定義(Theorem) 深度神經網路中的湧現：深度學習模型是一個由大量基礎神經元，按照一定的並行結構和層次結構組合而成的，一個自適應、自組織的神經元網路系統；系統表現出來的整體性質是各個基礎神經元並不具備的新的屬性，也不是所有基礎神經元特性的簡單疊加。

判斷依據(Proof)

一個整體的湧現特徵不是其部分的特徵之和。
深度學習系統內的任意一個單一神經元都不可能產生強大的效能，只有當一定數量的這些簡單神經元，通過某種巧妙的組合方式，累積成某種精巧的結構之後，深度學習系統才開始具備前所未有的分類能力和特徵學習能力。大量實踐表明，這種整體新性質的出現，並不是源於系統內各部分的簡單累加。
湧現特徵的種類與組成部分特徵的種類完全不同。

在深度學習系統內，系統整體表現出來的特徵學習能力（CNN）、適應能力、可塑性（GAN [5]）、聯想記憶能力（LSTM [6]、MemoryNN [7,8,9]、NTM [10], DNC[12]）等，遠遠超過了單個神經元的二元分類特性。
湧現特徵不能從獨立考察部分的行為中推導或預測出來。
近幾年來，在computer vision [13, 14], speech recognition [15] 和 natural language processing/understanding [16]上的深度學習實踐表明，深度學習是結構與組合的藝術(Deep learning is the art of architecture and composition.)。深度學習的整體湧現性（Whole Emergence）是各組成成分按照一定的結構方式，相互作用、相互補充、相互制約而激發出來的一種結構效應，已經遠遠不可能獨立考察各部分行為而得出。

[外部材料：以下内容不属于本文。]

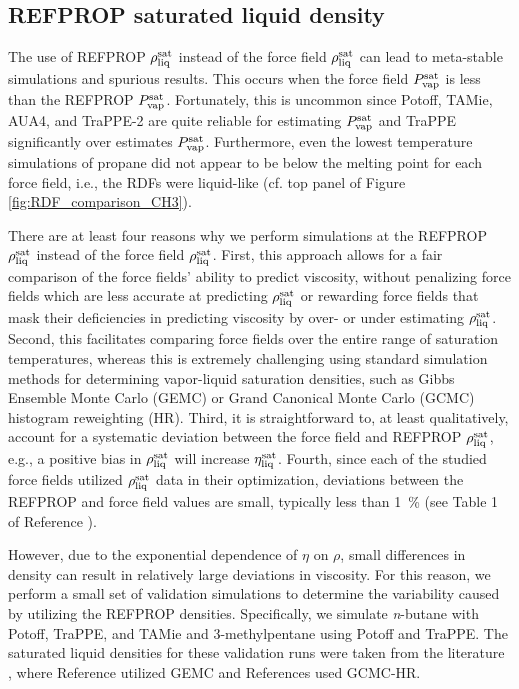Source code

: \documentclass[preprint,review,12pt]{elsarticle}
\begin{document}
	\subsection{REFPROP saturated liquid density}
	
	The use of REFPROP $\rho_{\rm liq}^{\rm sat}$ instead of the force field $\rho_{\rm liq}^{\rm sat}$ can lead to meta-stable simulations and spurious results. This occurs when the force field $P_{\rm vap}^{\rm sat}$ is less than the REFPROP $P_{\rm vap}^{\rm sat}$. Fortunately, this is uncommon since Potoff, TAMie, AUA4, and TraPPE-2 are quite reliable for estimating $P_{\rm vap}^{\rm sat}$ and TraPPE significantly over estimates $P_{\rm vap}^{\rm sat}$. Furthermore, even the lowest temperature simulations of propane did not appear to be below the melting point for each force field, i.e., the RDFs were liquid-like (cf. top panel of Figure \ref{fig:RDF_comparison_CH3}). 
	
	There are at least four reasons why we perform simulations at the REFPROP $\rho_{\rm liq}^{\rm sat}$ instead of the force field $\rho_{\rm liq}^{\rm sat}$. First, this approach allows for a fair comparison of the force fields' ability to predict viscosity, without penalizing force fields which are less accurate at predicting $\rho_{\rm liq}^{\rm sat}$ or rewarding force fields that mask their deficiencies in predicting viscosity by over- or under estimating $\rho_{\rm liq}^{\rm sat}$.
	Second, this facilitates comparing force fields over the entire range of saturation temperatures, whereas this is extremely challenging using standard simulation methods for determining vapor-liquid saturation densities, such as Gibbs Ensemble Monte Carlo (GEMC) or Grand Canonical Monte Carlo (GCMC) histogram reweighting (HR). Third, it is straightforward to, at least qualitatively, account for a systematic deviation between the force field and REFPROP $\rho_{\rm liq}^{\rm sat}$, e.g., a positive bias in $\rho_{\rm liq}^{\rm sat}$ will increase $\eta_{\rm liq}^{\rm sat}$. Fourth, since each of the studied force fields utilized $\rho_{\rm liq}^{\rm sat}$ data in their optimization, deviations between the REFPROP and force field values are small, typically less than 1~\% (see Table 1 of Reference ). 
	
	However, due to the exponential dependence of $\eta$ on $\rho$, small differences in density can result in relatively large deviations in viscosity. For this reason, we perform a small set of validation simulations to determine the variability caused by utilizing the REFPROP densities. Specifically, we simulate \textit{n}-butane with Potoff, TraPPE, and TAMie and 3-methylpentane using Potoff and TraPPE. The saturated liquid densities for these validation runs were taken from the literature \cite{Martin1999,Mie,Potoff_branched,TAMie}, where Reference  utilized GEMC and References  used GCMC-HR.      
	
\end{document}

[1]. Von Bertalanffy, Ludwig. "General system theory." New York 41973.1968 (1968): 40.

[2]. Von Bertalanffy, Ludwig. "The history and status of general systems theory." Academy of Management Journal 15.4 (1972): 407-426.

[3]. Holland, John H. Emergence: From chaos to order. OUP Oxford, 2000.

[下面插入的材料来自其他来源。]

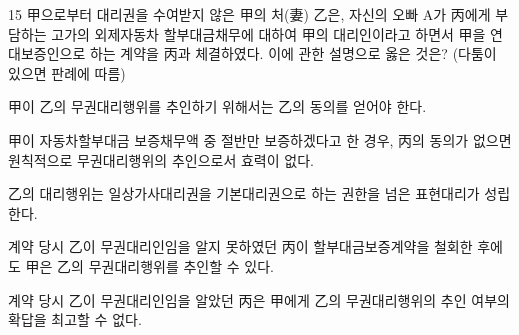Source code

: \begin{question}{15}
甲으로부터 대리권을 수여받지 않은 甲의 처(妻) 乙은, 자신의 오빠 A가 丙에게 부담하는 고가의 외제자동차 할부대금채무에 대하여 甲의 대리인이라고 하면서 甲을 연대보증인으로 하는 계약을 丙과 체결하였다. 이에 관한 설명으로 옳은 것은? (다툼이 있으면 판례에 따름)
\begin{choices}
  \item 甲이 乙의 무권대리행위를 추인하기 위해서는 乙의 동의를 얻어야 한다.
  \item 甲이 자동차할부대금 보증채무액 중 절반만 보증하겠다고 한 경우, 丙의 동의가 없으면 원칙적으로 무권대리행위의 추인으로서 효력이 없다.
  \item 乙의 대리행위는 일상가사대리권을 기본대리권으로 하는 권한을 넘은 표현대리가 성립한다.
  \item 계약 당시 乙이 무권대리인임을 알지 못하였던 丙이 할부대금보증계약을 철회한 후에도 甲은 乙의 무권대리행위를 추인할 수 있다.
  \item 계약 당시 乙이 무권대리인임을 알았던 丙은 甲에게 乙의 무권대리행위의 추인 여부의 확답을 최고할 수 없다.
\end{choices}
\end{question}
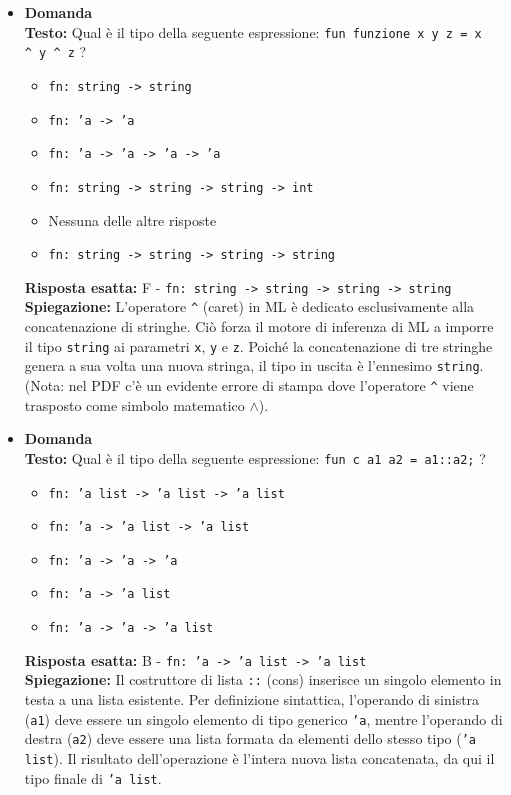 \documentclass[12pt, a4paper]{article}
\newcounter{domandateoria}
\begin{document}
\begin{itemize}
\newpage

    \item {}\textbf{Domanda \thedomandateoria} \\
    \textbf{Testo:} Qual è il tipo della seguente espressione: \texttt{fun funzione x y z = x \textasciicircum\ y \textasciicircum\ z} ?
    \begin{itemize}
        \item[A)] \texttt{fn: string -> string}
        \item[B)] \texttt{fn: 'a -> 'a}
        \item[C)] \texttt{fn: 'a -> 'a -> 'a -> 'a}
        \item[D)] \texttt{fn: string -> string -> string -> int}
        \item[E)] Nessuna delle altre risposte
        \item[F)] \texttt{fn: string -> string -> string -> string}
    \end{itemize}
    \textbf{Risposta esatta:} F - \texttt{fn: string -> string -> string -> string} \\
    \textbf{Spiegazione:} L'operatore \texttt{\textasciicircum} (caret) in ML è dedicato esclusivamente alla concatenazione di stringhe. Ciò forza il motore di inferenza di ML a imporre il tipo \texttt{string} ai parametri \texttt{x}, \texttt{y} e \texttt{z}. Poiché la concatenazione di tre stringhe genera a sua volta una nuova stringa, il tipo in uscita è l'ennesimo \texttt{string}. (Nota: nel PDF c'è un evidente errore di stampa dove l'operatore \texttt{\textasciicircum} viene trasposto come simbolo matematico \texttt{$\wedge$}).
    \vspace{0.3cm}

    \item {}\textbf{Domanda \thedomandateoria} \\
    \textbf{Testo:} Qual è il tipo della seguente espressione: \texttt{fun c a1 a2 = a1::a2;} ?
    \begin{itemize}
        \item[A)] \texttt{fn: 'a list -> 'a list -> 'a list}
        \item[B)] \texttt{fn: 'a -> 'a list -> 'a list}
        \item[C)] \texttt{fn: 'a -> 'a -> 'a}
        \item[D)] \texttt{fn: 'a -> 'a list}
        \item[E)] \texttt{fn: 'a -> 'a -> 'a list}
    \end{itemize}
    \textbf{Risposta esatta:} B - \texttt{fn: 'a -> 'a list -> 'a list} \\
    \textbf{Spiegazione:} Il costruttore di lista \texttt{::} (cons) inserisce un singolo elemento in testa a una lista esistente. Per definizione sintattica, l'operando di sinistra (\texttt{a1}) deve essere un singolo elemento di tipo generico \texttt{'a}, mentre l'operando di destra (\texttt{a2}) deve essere una lista formata da elementi dello stesso tipo (\texttt{'a list}). Il risultato dell'operazione è l'intera nuova lista concatenata, da qui il tipo finale di \texttt{'a list}.
    \vspace{0.3cm}


\end{itemize}
\end{document}
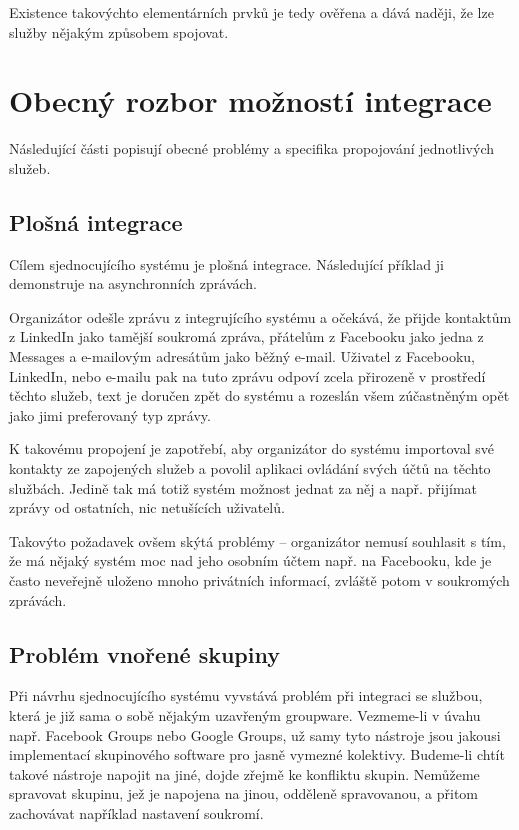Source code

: \documentclass[12pt,oneside,final]{fithesis2}
\begin{document}
Existence takovýchto elementárních prvků je tedy ověřena a dává naději, že lze služby nějakým způsobem spojovat.


\section{Obecný rozbor možností integrace}
Následující části popisují obecné problémy a specifika propojování jednotlivých služeb.

\subsection{Plošná integrace}
Cílem sjednocujícího systému je plošná integrace. Následující příklad ji demonstruje na asynchronních zprávách.

Organizátor odešle zprávu z integrujícího systému a očekává, že přijde kontaktům z LinkedIn jako tamější soukromá zpráva, přátelům z Facebooku jako jedna z Messages a e-mailovým adresátům jako běžný e-mail. Uživatel z Facebooku, LinkedIn, nebo e-mailu pak na tuto zprávu odpoví zcela přirozeně v prostředí těchto služeb, text je doručen zpět do systému a rozeslán všem zúčastněným opět jako jimi preferovaný typ zprávy.

K takovému propojení je zapotřebí, aby organizátor do systému importoval své kontakty ze zapojených služeb a povolil aplikaci ovládání svých účtů na těchto službách. Jedině tak má totiž systém možnost jednat za něj a např. přijímat zprávy od ostatních, nic netušících uživatelů.

Takovýto požadavek ovšem skýtá problémy -- organizátor nemusí souhlasit s tím, že má nějaký systém moc nad jeho osobním účtem např. na Facebooku, kde je často neveřejně uloženo mnoho privátních informací, zvláště potom v soukromých zprávách.

\subsection{Problém vnořené skupiny}
Při návrhu sjednocujícího systému vyvstává problém při integraci se službou, která je již sama o sobě nějakým uzavřeným groupware. Vezmeme-li v úvahu např. Facebook Groups nebo Google Groups, už samy tyto nástroje jsou jakousi implementací skupinového software pro jasně vymezné kolektivy. Budeme-li chtít takové nástroje napojit na jiné, dojde zřejmě ke konfliktu skupin. Nemůžeme spravovat skupinu, jež je napojena na jinou, odděleně spravovanou, a přitom zachovávat například nastavení soukromí.
\end{document}
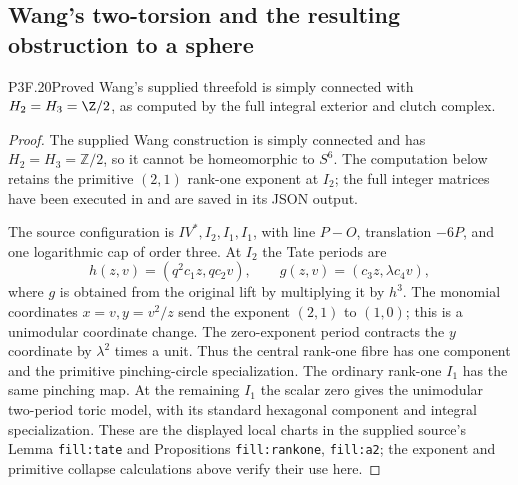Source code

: \subsection{Wang's two-torsion and the resulting obstruction to a sphere}
\begin{statement}{P3F.20}{Proved}
Wang's supplied threefold is simply connected with $H_2=H_3=\Z/2$, as computed by the full integral exterior and clutch complex.
\end{statement}
\begin{proof}
The supplied Wang construction is simply connected and has \(H_2=H_3=\mathbb Z/2\), so it cannot be homeomorphic to \(S^6\). The computation below retains the primitive \((2,1)\) rank-one exponent at \(I_2\); the full integer matrices have been executed in  and are saved in its JSON output.

The source configuration is \(IV^*,I_2,I_1,I_1\), with line \(P-O\), translation \(-6P\), and one logarithmic cap of order three. At \(I_2\) the Tate periods are \[
 h(z,v)=(q^2c_1z,qc_2v),\qquad
 g(z,v)=(c_3z,\lambda c_4v),
\] where \(g\) is obtained from the original lift by multiplying it by \(h^3\). The monomial coordinates \(x=v,y=v^2/z\) send the exponent \((2,1)\) to \((1,0)\); this is a unimodular coordinate change. The zero-exponent period contracts the \(y\) coordinate by \(\lambda^2\) times a unit. Thus the central rank-one fibre has one component and the primitive pinching-circle specialization. The ordinary rank-one \(I_1\) has the same pinching map. At the remaining \(I_1\) the scalar zero gives the unimodular two-period toric model, with its standard hexagonal component and integral specialization. These are the displayed local charts in the supplied source's Lemma \texttt{fill:tate} and Propositions \texttt{fill:rankone}, \texttt{fill:a2}; the exponent and primitive collapse calculations above verify their use here.


\end{proof}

[4]. Mill, John Stuart. A System of Logic: Ratiocinative and Inductive. Routledge, 1960.

[5]. Goodfellow, Ian, et al. "Generative adversarial nets." Advances in neural information processing systems. 2014.

[6]. Hochreiter, Sepp, and Jürgen Schmidhuber. "Long short-term memory." Neural computation 9.8 (1997): 1735-1780.

[7]. Weston, Jason, Sumit Chopra, and Antoine Bordes. "Memory networks." arXiv preprint arXiv:1410.3916 (2014).

[8]. Sukhbaatar, Sainbayar, Jason Weston, and Rob Fergus. "End-to-end memory networks." Advances in neural information processing systems. 2015.

[9]. Kumar, Ankit, et al. "Ask me anything: Dynamic memory networks for natural language processing." CoRR, abs/1506.07285 (2015).

[10]. Graves, Alex, Greg Wayne, and Ivo Danihelka. "Neural turing machines." arXiv preprint arXiv:1410.5401 (2014).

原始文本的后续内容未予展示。